Artificial Intelligence in Healthcare Institutions: Opportunities, Risks, and Challenges for Social Security
Keywords:
Institutional innovation, Patient safety, Data governance, Machine learning, Digital health, Health systems, Social security, Artificial intelligenceAbstract
Introduction: Artificial intelligence (AI) is transforming healthcare systems and social security institutions through applications ranging from administrative automation to clinical decision support and predictive analytics. However, its implementation requires robust governance frameworks to ensure safety, equity, and transparency.
Objective: To review current evidence on the use of artificial intelligence in healthcare institutions, with emphasis on social security systems, highlighting opportunities, risks, challenges, and requirements for responsible implementation.
Methods: A narrative review was conducted using technical reports, institutional documents, and scientific literature on AI in healthcare and social security. Sources included publications from the International Social Security Association (ISSA), the Pan American Health Organization (PAHO), the Inter-American Development Bank (IDB), the World Health Organization (WHO), the 2025 Latin American Artificial Intelligence Index (ILIA), and representative clinical studies on AI applications. The evidence was organized into six thematic domains: institutional applications, clinical use cases, organizational innovation, governance and regulation, cybersecurity, and implementation requirements.

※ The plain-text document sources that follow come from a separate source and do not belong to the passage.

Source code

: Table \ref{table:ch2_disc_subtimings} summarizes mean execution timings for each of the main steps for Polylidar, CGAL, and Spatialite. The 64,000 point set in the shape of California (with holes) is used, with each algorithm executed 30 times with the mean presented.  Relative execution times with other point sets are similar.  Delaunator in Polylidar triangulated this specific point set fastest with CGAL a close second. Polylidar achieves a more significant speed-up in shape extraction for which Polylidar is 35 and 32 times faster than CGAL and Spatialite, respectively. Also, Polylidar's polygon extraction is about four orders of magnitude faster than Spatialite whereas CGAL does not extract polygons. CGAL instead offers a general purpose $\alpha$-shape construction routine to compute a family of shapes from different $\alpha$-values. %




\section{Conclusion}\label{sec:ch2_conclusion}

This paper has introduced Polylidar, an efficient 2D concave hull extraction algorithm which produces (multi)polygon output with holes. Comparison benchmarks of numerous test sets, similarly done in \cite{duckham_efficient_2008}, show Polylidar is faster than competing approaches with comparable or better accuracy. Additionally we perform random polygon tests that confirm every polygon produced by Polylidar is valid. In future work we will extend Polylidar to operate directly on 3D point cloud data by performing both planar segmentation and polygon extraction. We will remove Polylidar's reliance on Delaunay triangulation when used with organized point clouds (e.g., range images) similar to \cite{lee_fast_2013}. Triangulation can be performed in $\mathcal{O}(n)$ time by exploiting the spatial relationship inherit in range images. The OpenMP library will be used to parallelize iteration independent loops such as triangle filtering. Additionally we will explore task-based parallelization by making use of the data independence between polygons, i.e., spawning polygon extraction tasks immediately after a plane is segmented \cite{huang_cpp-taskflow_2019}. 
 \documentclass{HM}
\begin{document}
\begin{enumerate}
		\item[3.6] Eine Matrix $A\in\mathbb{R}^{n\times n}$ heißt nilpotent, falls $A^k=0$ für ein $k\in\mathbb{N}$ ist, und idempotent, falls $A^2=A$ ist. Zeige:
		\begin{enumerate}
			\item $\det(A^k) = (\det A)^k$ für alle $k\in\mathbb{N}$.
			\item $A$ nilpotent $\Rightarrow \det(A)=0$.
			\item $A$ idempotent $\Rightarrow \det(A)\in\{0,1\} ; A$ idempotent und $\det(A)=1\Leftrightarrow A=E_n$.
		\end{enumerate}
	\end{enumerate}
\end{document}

Results: AI has demonstrated potential to improve patient services through intelligent chatbots, optimize administrative management, strengthen auditing and fraud detection, support clinical diagnosis, screening, rehabilitation, and public health surveillance. Nevertheless, successful implementation depends on data quality, local validation, workflow integration, human oversight, data governance, interoperability, and continuous performance evaluation. Frameworks such as AI-GUARD provide structured approaches for risk-based governance before deployment.
Conclusions: Artificial intelligence offers a strategic opportunity to strengthen healthcare and social security institutions when implemented under principles of transparency, equity, data protection, human oversight, and continuous evaluation. In Latin America, expanding institutional capacity, digital infrastructure, and governance mechanisms will be essential for responsible and sustainable AI adoption.